● **Task statement**: Reproduce the data exactly.
=== Material for the task ===
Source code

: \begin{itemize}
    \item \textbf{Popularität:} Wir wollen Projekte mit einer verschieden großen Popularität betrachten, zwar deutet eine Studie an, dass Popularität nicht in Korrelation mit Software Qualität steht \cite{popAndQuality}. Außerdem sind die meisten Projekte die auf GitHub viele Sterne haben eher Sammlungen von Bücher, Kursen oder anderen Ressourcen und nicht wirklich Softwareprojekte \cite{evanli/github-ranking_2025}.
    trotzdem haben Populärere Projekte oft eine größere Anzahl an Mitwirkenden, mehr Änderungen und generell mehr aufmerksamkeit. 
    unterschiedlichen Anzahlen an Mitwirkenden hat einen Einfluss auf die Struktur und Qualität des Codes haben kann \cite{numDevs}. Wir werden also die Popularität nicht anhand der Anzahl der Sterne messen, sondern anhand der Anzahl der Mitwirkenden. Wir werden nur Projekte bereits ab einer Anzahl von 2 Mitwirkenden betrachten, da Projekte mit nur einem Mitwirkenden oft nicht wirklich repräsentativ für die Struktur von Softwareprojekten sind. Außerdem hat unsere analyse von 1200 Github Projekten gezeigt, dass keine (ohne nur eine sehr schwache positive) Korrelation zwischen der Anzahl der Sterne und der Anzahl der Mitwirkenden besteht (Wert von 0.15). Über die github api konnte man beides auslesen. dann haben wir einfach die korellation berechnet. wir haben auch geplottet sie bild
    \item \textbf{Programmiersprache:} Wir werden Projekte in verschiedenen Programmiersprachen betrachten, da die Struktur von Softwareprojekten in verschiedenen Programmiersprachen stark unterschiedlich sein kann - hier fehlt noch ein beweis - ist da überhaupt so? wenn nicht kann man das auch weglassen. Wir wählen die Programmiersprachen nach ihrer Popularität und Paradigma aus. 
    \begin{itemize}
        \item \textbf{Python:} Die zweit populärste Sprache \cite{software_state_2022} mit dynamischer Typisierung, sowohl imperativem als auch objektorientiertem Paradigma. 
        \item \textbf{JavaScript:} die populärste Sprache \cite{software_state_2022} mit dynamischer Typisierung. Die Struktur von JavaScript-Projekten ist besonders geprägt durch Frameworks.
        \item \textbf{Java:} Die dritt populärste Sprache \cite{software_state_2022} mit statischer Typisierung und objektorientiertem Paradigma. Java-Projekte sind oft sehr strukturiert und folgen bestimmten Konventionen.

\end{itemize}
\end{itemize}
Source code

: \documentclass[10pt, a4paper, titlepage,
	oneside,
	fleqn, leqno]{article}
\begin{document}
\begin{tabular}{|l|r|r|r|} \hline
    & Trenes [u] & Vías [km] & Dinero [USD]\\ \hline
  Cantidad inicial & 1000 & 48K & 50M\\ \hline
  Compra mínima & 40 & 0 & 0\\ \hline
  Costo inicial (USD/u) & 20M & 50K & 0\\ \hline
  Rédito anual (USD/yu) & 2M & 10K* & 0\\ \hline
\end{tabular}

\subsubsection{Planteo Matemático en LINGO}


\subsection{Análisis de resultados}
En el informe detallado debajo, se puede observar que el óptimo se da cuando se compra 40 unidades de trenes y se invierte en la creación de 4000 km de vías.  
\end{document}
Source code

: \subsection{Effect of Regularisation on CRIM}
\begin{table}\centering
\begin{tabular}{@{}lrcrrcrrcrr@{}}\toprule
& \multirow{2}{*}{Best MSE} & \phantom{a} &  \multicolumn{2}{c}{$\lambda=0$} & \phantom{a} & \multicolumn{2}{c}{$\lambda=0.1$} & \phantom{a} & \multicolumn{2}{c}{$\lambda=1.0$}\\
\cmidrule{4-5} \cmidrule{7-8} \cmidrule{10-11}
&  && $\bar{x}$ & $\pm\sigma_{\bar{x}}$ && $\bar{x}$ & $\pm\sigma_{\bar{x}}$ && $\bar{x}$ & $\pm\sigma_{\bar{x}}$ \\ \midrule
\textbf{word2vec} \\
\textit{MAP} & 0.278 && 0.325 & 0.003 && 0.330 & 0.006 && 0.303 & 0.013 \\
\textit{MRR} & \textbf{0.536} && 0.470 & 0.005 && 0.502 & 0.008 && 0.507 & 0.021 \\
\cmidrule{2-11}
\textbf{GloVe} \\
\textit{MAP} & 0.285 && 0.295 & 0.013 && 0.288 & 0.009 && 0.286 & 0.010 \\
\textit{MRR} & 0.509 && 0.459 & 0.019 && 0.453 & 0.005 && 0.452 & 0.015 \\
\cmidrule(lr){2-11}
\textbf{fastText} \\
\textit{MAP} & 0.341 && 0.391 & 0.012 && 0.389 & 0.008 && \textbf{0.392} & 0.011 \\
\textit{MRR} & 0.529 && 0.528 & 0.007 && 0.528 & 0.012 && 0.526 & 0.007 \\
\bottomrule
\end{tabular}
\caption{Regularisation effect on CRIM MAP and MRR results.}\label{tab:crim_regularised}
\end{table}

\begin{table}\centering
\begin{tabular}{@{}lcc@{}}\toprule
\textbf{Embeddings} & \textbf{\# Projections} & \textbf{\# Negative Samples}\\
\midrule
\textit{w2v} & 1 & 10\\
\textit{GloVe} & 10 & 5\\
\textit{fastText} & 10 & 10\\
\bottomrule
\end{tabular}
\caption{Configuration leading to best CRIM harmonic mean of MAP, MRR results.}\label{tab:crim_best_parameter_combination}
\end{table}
===
● **Result of the exercise**:
Source code

: \begin{itemize}
    \item \textbf{Popularität:} Wir wollen Projekte mit einer verschieden großen Popularität betrachten, zwar deutet eine Studie an, dass Popularität nicht in Korrelation mit Software Qualität steht \cite{popAndQuality}. Außerdem sind die meisten Projekte die auf GitHub viele Sterne haben eher Sammlungen von Bücher, Kursen oder anderen Ressourcen und nicht wirklich Softwareprojekte \cite{evanli/github-ranking_2025}.
    trotzdem haben Populärere Projekte oft eine größere Anzahl an Mitwirkenden, mehr Änderungen und generell mehr aufmerksamkeit. 
    unterschiedlichen Anzahlen an Mitwirkenden hat einen Einfluss auf die Struktur und Qualität des Codes haben kann \cite{numDevs}. Wir werden also die Popularität nicht anhand der Anzahl der Sterne messen, sondern anhand der Anzahl der Mitwirkenden. Wir werden nur Projekte bereits ab einer Anzahl von 2 Mitwirkenden betrachten, da Projekte mit nur einem Mitwirkenden oft nicht wirklich repräsentativ für die Struktur von Softwareprojekten sind. Außerdem hat unsere analyse von 1200 Github Projekten gezeigt, dass keine (ohne nur eine sehr schwache positive) Korrelation zwischen der Anzahl der Sterne und der Anzahl der Mitwirkenden besteht (Wert von 0.15). Über die github api konnte man beides auslesen. dann haben wir einfach die korellation berechnet. wir haben auch geplottet sie bild
    \item \textbf{Programmiersprache:} Wir werden Projekte in verschiedenen Programmiersprachen betrachten, da die Struktur von Softwareprojekten in verschiedenen Programmiersprachen stark unterschiedlich sein kann - hier fehlt noch ein beweis - ist da überhaupt so? wenn nicht kann man das auch weglassen. Wir wählen die Programmiersprachen nach ihrer Popularität und Paradigma aus. 
    \begin{itemize}
        \item \textbf{Python:} Die zweit populärste Sprache \cite{software_state_2022} mit dynamischer Typisierung, sowohl imperativem als auch objektorientiertem Paradigma. 
        \item \textbf{JavaScript:} die populärste Sprache \cite{software_state_2022} mit dynamischer Typisierung. Die Struktur von JavaScript-Projekten ist besonders geprägt durch Frameworks.
        \item \textbf{Java:} Die dritt populärste Sprache \cite{software_state_2022} mit statischer Typisierung und objektorientiertem Paradigma. Java-Projekte sind oft sehr strukturiert und folgen bestimmten Konventionen.

\end{itemize}
\end{itemize}
Source code

: \documentclass[10pt, a4paper, titlepage,
	oneside,
	fleqn, leqno]{article}
\begin{document}
\begin{tabular}{|l|r|r|r|} \hline
    & Trenes [u] & Vías [km] & Dinero [USD]\\ \hline
  Cantidad inicial & 1000 & 48K & 50M\\ \hline
  Compra mínima & 40 & 0 & 0\\ \hline
  Costo inicial (USD/u) & 20M & 50K & 0\\ \hline
  Rédito anual (USD/yu) & 2M & 10K* & 0\\ \hline
\end{tabular}

\subsubsection{Planteo Matemático en LINGO}


\subsection{Análisis de resultados}
En el informe detallado debajo, se puede observar que el óptimo se da cuando se compra 40 unidades de trenes y se invierte en la creación de 4000 km de vías.  
\end{document}
Source code

: \subsection{Effect of Regularisation on CRIM}
\begin{table}\centering
\begin{tabular}{@{}lrcrrcrrcrr@{}}\toprule
& \multirow{2}{*}{Best MSE} & \phantom{a} &  \multicolumn{2}{c}{$\lambda=0$} & \phantom{a} & \multicolumn{2}{c}{$\lambda=0.1$} & \phantom{a} & \multicolumn{2}{c}{$\lambda=1.0$}\\
\cmidrule{4-5} \cmidrule{7-8} \cmidrule{10-11}
&  && $\bar{x}$ & $\pm\sigma_{\bar{x}}$ && $\bar{x}$ & $\pm\sigma_{\bar{x}}$ && $\bar{x}$ & $\pm\sigma_{\bar{x}}$ \\ \midrule
\textbf{word2vec} \\
\textit{MAP} & 0.278 && 0.325 & 0.003 && 0.330 & 0.006 && 0.303 & 0.013 \\
\textit{MRR} & \textbf{0.536} && 0.470 & 0.005 && 0.502 & 0.008 && 0.507 & 0.021 \\
\cmidrule{2-11}
\textbf{GloVe} \\
\textit{MAP} & 0.285 && 0.295 & 0.013 && 0.288 & 0.009 && 0.286 & 0.010 \\
\textit{MRR} & 0.509 && 0.459 & 0.019 && 0.453 & 0.005 && 0.452 & 0.015 \\
\cmidrule(lr){2-11}
\textbf{fastText} \\
\textit{MAP} & 0.341 && 0.391 & 0.012 && 0.389 & 0.008 && \textbf{0.392} & 0.011 \\
\textit{MRR} & 0.529 && 0.528 & 0.007 && 0.528 & 0.012 && 0.526 & 0.007 \\
\bottomrule
\end{tabular}
\caption{Regularisation effect on CRIM MAP and MRR results.}\label{tab:crim_regularised}
\end{table}

\begin{table}\centering
\begin{tabular}{@{}lcc@{}}\toprule
\textbf{Embeddings} & \textbf{\# Projections} & \textbf{\# Negative Samples}\\
\midrule
\textit{w2v} & 1 & 10\\
\textit{GloVe} & 10 & 5\\
\textit{fastText} & 10 & 10\\
\bottomrule
\end{tabular}
\caption{Configuration leading to best CRIM harmonic mean of MAP, MRR results.}\label{tab:crim_best_parameter_combination}
\end{table}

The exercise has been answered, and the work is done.